|Re: My Collection has Reached the Century Mark|
Message #13 Posted by Andrés C. Rodríguez (Argentina) on 1 Nov 2009, 7:14 p.m.,
in response to message #1 by Michael de Estrada
Only to add that the "Fate" company is a local maufacturer of vehicle tires. The name is an acronym for "Fabrica Argentina de Telas Engomadas", which translates to "Argentine Manufacturing Company for Rubberized Fabrics". It was a local startup in the post-WW II era, and is still one of the major tire manufacturers here.
So, what has this to do with calculators? Well, around 1973, Fate started an "electronics division", targeting digital electronics products. The most important was the "CIFRA" computer, programmed in the "CIFRAL" language, and a calculator line. It sported some desktop printing machines (the kind which prints on a paper strip by means of a rotating cylinder and two-colored inked ribbon), the "minicifra", which was a smaller, LED-display based desktop model, and the "microcifra", which were the pocketable models already discussed here.

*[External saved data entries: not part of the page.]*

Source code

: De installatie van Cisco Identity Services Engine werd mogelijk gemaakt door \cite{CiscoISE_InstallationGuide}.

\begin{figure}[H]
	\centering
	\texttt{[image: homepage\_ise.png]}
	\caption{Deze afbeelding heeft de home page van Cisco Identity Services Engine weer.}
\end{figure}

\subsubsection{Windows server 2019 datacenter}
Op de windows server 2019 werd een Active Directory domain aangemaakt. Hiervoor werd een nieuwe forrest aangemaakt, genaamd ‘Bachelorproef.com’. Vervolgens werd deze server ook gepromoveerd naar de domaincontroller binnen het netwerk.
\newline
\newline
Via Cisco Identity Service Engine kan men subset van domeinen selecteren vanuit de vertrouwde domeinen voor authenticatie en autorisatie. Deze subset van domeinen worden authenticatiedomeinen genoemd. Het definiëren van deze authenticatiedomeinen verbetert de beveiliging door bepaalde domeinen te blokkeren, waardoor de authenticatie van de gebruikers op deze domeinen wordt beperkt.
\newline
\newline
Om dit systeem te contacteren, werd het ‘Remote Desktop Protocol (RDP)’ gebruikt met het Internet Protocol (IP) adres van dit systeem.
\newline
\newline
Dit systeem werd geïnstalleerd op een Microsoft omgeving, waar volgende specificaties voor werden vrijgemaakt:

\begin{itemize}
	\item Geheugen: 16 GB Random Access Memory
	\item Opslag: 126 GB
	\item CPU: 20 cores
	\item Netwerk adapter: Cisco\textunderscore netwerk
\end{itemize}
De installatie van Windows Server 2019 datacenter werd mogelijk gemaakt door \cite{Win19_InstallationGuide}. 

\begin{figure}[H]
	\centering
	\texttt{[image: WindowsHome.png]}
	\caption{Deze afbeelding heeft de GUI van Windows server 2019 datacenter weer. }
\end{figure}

It's interesting to note that some of the electronics engineers who worked on these projects, later started many electronics iniciatives here. One of them became Secretary of Industry around the mid-1980 period, and promoted electronics manufacturing, albeit with a strong supervision of the national state; a plan that was not successful (in my personal opinion; I may be wrong, and I mean no offense for people with different views).

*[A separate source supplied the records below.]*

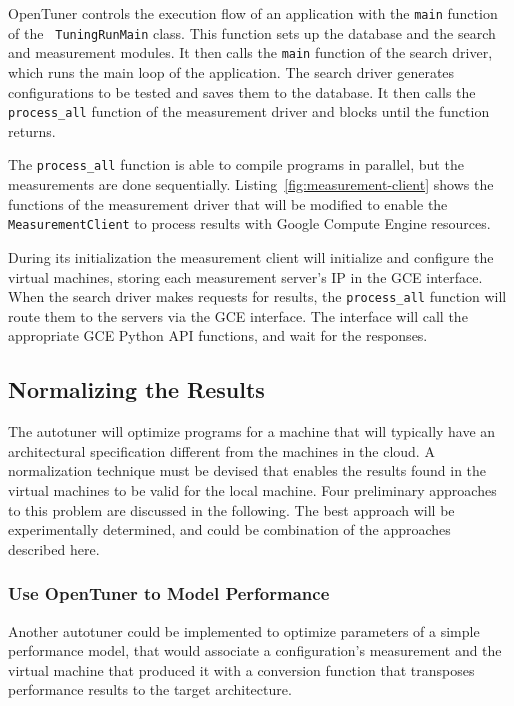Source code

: \documentclass[a4paper, 12pt]{article}
\begin{document}
OpenTuner controls the execution flow of an application with the
\texttt{\footnotesize main} function of the \texttt{\footnotesize
TuningRunMain} class. This function sets up the database and the search and
measurement modules. It then calls the \texttt{\footnotesize main}
function of the search driver, which runs the main loop of the application.
The search driver generates configurations to be tested and saves
them to the database. It then calls the \texttt{\footnotesize process\_all}
function of the measurement driver and blocks until the function returns.



The \texttt{\footnotesize process\_all} function is able to compile programs in
parallel, but the measurements are done sequentially.
Listing~\ref{fig:measurement-client} shows the functions of the measurement
driver that will be modified to enable the \texttt{\footnotesize
MeasurementClient} to process results with Google Compute Engine resources.

During its initialization the measurement client will initialize and configure
the virtual machines, storing each measurement server's IP in the GCE
interface.  When the search driver makes requests for results, the
\texttt{\footnotesize process\_all} function will route them to the
servers via the GCE interface.  The interface will call the appropriate GCE
Python API functions, and wait for the responses.

\subsection{Normalizing the Results}

The autotuner will optimize programs for a machine that will typically have an
architectural specification different from the machines in the cloud. A
normalization technique must be devised that enables the results found in the
virtual machines to be valid for the local machine.  Four preliminary
approaches to this problem are discussed in the following. The best approach
will be experimentally determined, and could be combination of the approaches
described here.

\subsubsection{Use OpenTuner to Model Performance}

Another autotuner could be implemented to optimize parameters of a simple
performance model, that would associate a configuration's measurement and the
virtual machine that produced it with a conversion function that transposes
performance results to the target architecture.
\end{document}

Other engineers from the Cifra project started their own companies; I had been in contact with some of them and, strangely enough, I bought an HP 91/92/97 carrying case from them around 1984, and also received from them my HP 41 Wand by the same time.

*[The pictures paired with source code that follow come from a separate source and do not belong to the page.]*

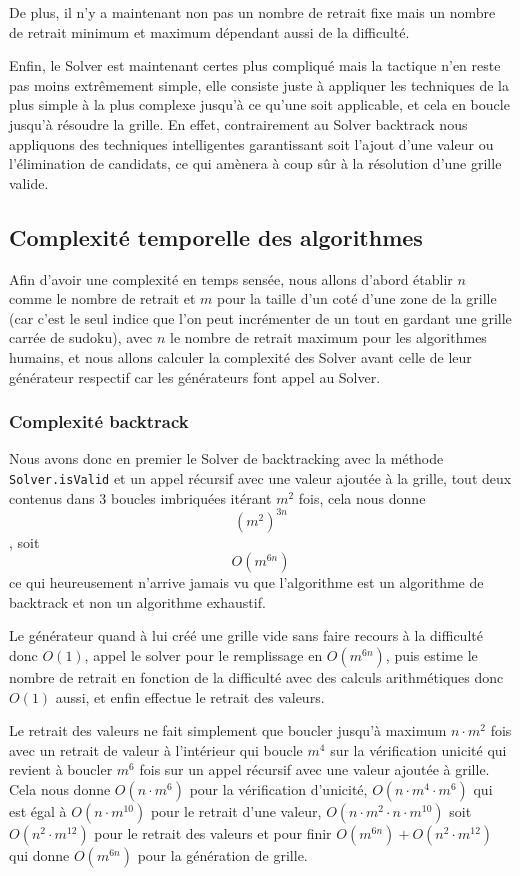 \documentclass[a4paper]{article}
\begin{document}
De plus, il n'y a maintenant non pas un nombre de retrait fixe mais un nombre de retrait minimum et maximum dépendant aussi de la difficulté.

Enfin, le Solver est maintenant certes plus compliqué mais la tactique n'en reste pas moins extrêmement simple, elle consiste juste à appliquer les techniques de la plus simple à la plus complexe jusqu'à ce qu'une soit applicable, et cela en boucle jusqu'à résoudre la grille. En effet, contrairement au Solver backtrack nous appliquons des techniques intelligentes garantissant soit l'ajout d'une valeur ou l'élimination de candidats, ce qui amènera à coup sûr à la résolution d'une grille valide.

\subsection{Complexité temporelle des algorithmes}
Afin d'avoir une complexité en temps sensée, nous allons d'abord établir $n$ comme le nombre de retrait et $m$ pour la taille d'un coté d'une zone de la grille (car c'est le seul indice que l'on peut incrémenter de un tout en gardant une grille carrée de sudoku), avec $n$ le nombre de retrait maximum pour les algorithmes humains, et nous allons calculer la complexité des Solver avant celle de leur générateur respectif car les générateurs font appel au Solver.

\subsubsection{Complexité backtrack}
Nous avons donc en premier le Solver de backtracking avec la méthode \texttt{Solver.isValid} et un appel récursif avec une valeur ajoutée à la grille, tout deux contenus dans 3 boucles imbriquées itérant $m^2$ fois, cela nous donne \[(m^2)^{3n}\], soit \[O(m^{6n})\] ce qui heureusement n'arrive jamais vu que l'algorithme est un algorithme de backtrack et non un algorithme exhaustif.

Le générateur quand à lui créé une grille vide sans faire recours à la difficulté donc $O(1)$, appel le solver pour le remplissage en $O(m^{6n})$, puis estime le nombre de retrait en fonction de la difficulté avec des calculs arithmétiques donc $O(1)$ aussi, et enfin effectue le retrait des valeurs. 

Le retrait des valeurs ne fait simplement que boucler jusqu'à maximum $n \cdot m^2$ fois avec un retrait de valeur à l'intérieur qui boucle $m^4$ sur la vérification unicité qui revient à boucler $m^6$ fois sur un appel récursif avec une valeur ajoutée à grille. Cela nous donne $O(n \cdot m^6)$ pour la vérification d'unicité, $O(n \cdot m^4 \cdot m^6)$ qui est égal à $O(n \cdot m^{10})$ pour le retrait d'une valeur, $O(n \cdot m^2 \cdot n \cdot m^{10})$ soit $O(n^2 \cdot m^{12})$ pour le retrait des valeurs et pour finir $O(m^{6n}) + O(n^2 \cdot m^{12})$ qui donne $O(m^{6n})$ pour la génération de grille.
\end{document}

About the Cifra brand, I think some other company bought the rights to the brand and nowadays you can find Cifra products in Buenos Aires, but with no local design nor content; most are just products from China, just rebadged as Cifra.
About selling overseas from here: while I don't know particular cases, in general it's very difficult and expensive, due to customs paperwork, money transfer issues, etc.. Some fear of goods never arriving to the intended destination may also be part of it.